Mentre l’industria manifatturiera torna a crescere e le aspettative dei clienti aumentano, il ruolo degli OEM si sta evolvendo più che mai. L’attitudine dei consumatori passa da “possesso” a “utilizzo” di un bene e costringe i produttori a ridefinire i propri modelli di business.

L’industria manifatturiera sta assistendo a un passaggio alla servitizzazione – un termine che ahimé in lingua italiana è davvero improponibile – ma che riassume in sè il concetto di prodotto come oggetto attorno al quale possono essere implementati una serie di servizi.

La servitizzazione ha un impatto particolare sul servizio post-vendita o sul servizio fornito dopo la vendita iniziale di un prodotto. Dato che oggi i prodotti sono sempre più “smart” e dotati di sensori, sarà fondamentale passare da un modello di servizio reattivo, teso a risolvere i problemi, a uno preventivo, focalizzato sulla prevenzione e minimizzazione del tempo di inattività.

Le aziende manifatturiere possono già oggi iniziare ad agire per prepararsi a un modello di business incentrato sui servizi, migliorando i risultati economici e superando le aspettative dei clienti.

Il costante aumento del numero di oggetti dotati di sensori è in continuo aumento e garantisce un potenziale volume elevato di dati. Eppure, molte aziende non sanno ancora immaginare come utilizzarli a proprio vantaggio.

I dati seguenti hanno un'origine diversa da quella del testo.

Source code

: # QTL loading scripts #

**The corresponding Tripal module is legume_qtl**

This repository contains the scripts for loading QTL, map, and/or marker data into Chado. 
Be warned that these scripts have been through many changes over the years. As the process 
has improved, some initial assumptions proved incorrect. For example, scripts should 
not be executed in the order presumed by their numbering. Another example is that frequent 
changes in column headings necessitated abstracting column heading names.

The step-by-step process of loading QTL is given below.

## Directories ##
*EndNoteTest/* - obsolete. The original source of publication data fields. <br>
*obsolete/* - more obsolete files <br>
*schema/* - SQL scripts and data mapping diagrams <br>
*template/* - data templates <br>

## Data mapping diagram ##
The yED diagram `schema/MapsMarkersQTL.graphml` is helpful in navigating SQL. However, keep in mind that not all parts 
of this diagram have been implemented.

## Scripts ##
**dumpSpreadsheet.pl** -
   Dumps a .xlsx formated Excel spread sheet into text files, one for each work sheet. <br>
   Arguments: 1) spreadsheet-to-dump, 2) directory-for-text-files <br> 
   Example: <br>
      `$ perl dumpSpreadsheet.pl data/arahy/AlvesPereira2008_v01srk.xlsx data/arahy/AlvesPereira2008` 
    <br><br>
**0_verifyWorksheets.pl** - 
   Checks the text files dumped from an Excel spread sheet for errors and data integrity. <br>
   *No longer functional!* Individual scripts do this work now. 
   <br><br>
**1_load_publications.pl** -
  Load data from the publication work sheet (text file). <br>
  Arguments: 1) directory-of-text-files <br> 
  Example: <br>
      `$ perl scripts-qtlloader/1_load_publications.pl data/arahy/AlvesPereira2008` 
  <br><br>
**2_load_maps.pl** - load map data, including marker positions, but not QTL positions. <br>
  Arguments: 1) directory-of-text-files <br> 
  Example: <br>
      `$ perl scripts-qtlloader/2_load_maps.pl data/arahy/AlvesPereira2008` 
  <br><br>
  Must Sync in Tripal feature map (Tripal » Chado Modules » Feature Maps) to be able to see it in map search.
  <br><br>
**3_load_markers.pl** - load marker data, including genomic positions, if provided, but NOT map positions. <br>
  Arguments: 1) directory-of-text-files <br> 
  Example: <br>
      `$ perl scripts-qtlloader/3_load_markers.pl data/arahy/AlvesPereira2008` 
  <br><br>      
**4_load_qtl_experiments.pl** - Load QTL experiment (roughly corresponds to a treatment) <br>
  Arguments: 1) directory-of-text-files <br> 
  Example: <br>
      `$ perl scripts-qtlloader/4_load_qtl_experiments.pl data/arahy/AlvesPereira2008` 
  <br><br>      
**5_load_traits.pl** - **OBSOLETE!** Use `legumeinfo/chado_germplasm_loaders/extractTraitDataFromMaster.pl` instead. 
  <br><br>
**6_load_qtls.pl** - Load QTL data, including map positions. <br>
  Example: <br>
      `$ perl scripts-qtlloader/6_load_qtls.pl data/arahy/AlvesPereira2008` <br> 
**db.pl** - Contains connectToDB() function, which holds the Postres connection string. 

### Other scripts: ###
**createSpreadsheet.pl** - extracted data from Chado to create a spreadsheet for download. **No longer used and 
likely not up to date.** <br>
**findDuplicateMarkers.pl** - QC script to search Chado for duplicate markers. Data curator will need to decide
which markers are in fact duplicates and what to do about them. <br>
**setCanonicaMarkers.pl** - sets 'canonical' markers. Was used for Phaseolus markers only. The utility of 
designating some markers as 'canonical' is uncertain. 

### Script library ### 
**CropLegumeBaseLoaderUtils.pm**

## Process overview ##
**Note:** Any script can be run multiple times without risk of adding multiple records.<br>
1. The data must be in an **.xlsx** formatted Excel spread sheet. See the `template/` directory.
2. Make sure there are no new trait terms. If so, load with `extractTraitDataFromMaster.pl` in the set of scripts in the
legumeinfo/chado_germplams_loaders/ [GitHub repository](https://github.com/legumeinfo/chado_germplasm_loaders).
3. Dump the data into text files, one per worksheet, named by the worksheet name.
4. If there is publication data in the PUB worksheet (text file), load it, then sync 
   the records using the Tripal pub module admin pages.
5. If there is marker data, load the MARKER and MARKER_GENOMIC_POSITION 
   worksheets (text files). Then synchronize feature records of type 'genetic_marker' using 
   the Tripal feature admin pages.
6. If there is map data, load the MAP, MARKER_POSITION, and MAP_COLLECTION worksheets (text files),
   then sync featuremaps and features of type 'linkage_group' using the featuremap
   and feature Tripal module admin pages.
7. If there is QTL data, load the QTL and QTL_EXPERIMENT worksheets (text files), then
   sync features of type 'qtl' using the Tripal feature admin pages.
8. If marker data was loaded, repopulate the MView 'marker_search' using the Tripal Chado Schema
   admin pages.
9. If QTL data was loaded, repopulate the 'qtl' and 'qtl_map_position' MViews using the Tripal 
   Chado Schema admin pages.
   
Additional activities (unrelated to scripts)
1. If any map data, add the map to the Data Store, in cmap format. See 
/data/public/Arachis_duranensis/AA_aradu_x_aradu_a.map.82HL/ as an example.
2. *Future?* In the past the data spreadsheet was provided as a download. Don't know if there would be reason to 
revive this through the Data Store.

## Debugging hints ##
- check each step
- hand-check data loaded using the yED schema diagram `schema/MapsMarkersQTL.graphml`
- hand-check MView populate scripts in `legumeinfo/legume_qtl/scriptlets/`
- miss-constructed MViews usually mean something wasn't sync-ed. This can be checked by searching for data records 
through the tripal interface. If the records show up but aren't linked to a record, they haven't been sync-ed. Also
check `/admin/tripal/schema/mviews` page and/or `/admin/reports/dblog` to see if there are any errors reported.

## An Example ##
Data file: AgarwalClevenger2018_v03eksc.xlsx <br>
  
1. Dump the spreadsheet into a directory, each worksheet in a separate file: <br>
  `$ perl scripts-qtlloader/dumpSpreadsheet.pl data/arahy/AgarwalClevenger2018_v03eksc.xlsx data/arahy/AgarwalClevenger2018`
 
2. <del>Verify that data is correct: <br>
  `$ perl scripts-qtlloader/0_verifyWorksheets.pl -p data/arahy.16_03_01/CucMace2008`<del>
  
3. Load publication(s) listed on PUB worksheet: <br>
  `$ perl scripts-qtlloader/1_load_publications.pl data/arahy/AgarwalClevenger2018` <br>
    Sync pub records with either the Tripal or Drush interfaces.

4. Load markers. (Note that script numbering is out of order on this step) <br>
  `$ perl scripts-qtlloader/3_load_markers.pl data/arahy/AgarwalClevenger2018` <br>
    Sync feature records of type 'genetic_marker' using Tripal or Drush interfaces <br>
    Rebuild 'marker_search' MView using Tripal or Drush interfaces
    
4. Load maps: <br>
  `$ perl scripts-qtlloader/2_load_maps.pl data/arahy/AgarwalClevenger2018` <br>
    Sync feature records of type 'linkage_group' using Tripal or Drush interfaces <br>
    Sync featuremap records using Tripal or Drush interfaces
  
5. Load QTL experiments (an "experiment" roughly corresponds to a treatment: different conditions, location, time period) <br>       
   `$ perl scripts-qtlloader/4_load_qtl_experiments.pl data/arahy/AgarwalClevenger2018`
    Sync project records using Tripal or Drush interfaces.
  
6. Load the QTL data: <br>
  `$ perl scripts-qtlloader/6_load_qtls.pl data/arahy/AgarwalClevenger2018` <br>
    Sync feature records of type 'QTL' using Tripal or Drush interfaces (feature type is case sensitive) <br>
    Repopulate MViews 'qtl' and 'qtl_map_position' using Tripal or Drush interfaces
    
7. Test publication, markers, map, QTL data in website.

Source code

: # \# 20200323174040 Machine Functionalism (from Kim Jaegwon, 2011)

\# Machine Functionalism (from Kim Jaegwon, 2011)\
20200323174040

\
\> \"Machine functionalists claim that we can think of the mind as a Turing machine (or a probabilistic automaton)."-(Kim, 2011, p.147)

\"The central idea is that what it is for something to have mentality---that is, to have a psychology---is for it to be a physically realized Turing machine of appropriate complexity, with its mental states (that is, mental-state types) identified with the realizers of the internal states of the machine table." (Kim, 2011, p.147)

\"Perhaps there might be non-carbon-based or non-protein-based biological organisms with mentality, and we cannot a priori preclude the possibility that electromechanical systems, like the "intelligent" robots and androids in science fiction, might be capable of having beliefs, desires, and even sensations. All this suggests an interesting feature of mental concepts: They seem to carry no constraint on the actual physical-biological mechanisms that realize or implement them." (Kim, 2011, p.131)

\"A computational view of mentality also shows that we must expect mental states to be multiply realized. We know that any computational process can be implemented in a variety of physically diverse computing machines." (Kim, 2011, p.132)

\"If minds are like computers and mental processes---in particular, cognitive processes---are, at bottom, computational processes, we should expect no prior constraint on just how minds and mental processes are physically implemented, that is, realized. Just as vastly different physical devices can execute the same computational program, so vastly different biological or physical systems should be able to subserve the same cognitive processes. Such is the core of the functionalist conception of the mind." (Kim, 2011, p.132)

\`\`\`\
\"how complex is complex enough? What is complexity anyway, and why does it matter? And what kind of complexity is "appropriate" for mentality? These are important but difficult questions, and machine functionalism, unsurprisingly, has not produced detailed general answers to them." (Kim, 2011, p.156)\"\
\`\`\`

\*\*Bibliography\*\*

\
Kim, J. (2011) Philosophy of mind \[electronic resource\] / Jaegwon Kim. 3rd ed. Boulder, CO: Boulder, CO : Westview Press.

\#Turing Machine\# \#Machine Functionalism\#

D’altra parte una gestione efficace dei dati può essere ottenuta solo con nuovi processi di business e tecnologie a supporto.

In questo contesto l’IoT assume una rilevanza fondamentale e diventa la tecnologia abilitante la raccolta dati. Embedded in questa logica è poi l’elemento di Intelligenza Artificiale in quanto abilitante la fruibilità dei dati. Ebbene, l’adozione di queste tecnologie, per quanto non facile, è fondamentale per il il passaggio a un modello di business basato sui dati.

La tecnologie emergenti sono il principale motore della quarta rivoluzione industriale, e le aziende che le adottano con successo riusciranno ad evolvere a un modello di business focalizzato sulla servitizzazione

I prodotti realizzati con tecnologia “intelligente” possono inviare informazioni sia al produttore che al cliente, avvisando per esempio della necessità di una riparazione e/o programmazione di un intervento immediato. Con una tecnologia di gestione dei ricambi appropriata, gli interventi di manutenzione diventato preventivi, minimizzando i tempi di inattività e offrendo la continuità di servizio che i clienti si aspettano.

L’IoT, l’intelligenza artificiale, l’apprendimento automatico e l’analisi predittiva svolgono un ruolo sempre più importante nel servizio post-vendita e nella catena di fornitura. Le aziende che non implementeranno almeno alcune di queste tecnologie non potranno rimanere competitive. La manutenzione proattiva è la nuova leva del profitto e richiede l’integrazione di tecnologie intelligenti per ottenere risultati.

Un numero maggiore di clienti si aspetta e richiede contratti di assistenza che garantiscano il massimo tempo di operatività del prodotto, quindi una strategia di servizio che si concentri sull’eliminazione di tempi di fermo sarà fondamentale per soddisfare le aspettative dei clienti, massimizzando al tempo stesso i risultati economici.

Per avere successo in un mondo focalizzato sulla servitizzazione, le aziende manifatturiere dovranno reinventare le loro organizzazioni di servizio post-vendita, adottando soluzioni sofisticate e nuovi processi di business per ottimizzare i livelli di inventario dei ricambi e minimizzando i tempi di fermo dei prodotti. Queste evoluzioni non porteranno solo a miglioramenti in termini di ricavi, profitti e efficienza operativa, ma anche nella soddisfazione e fidelizzazione del cliente.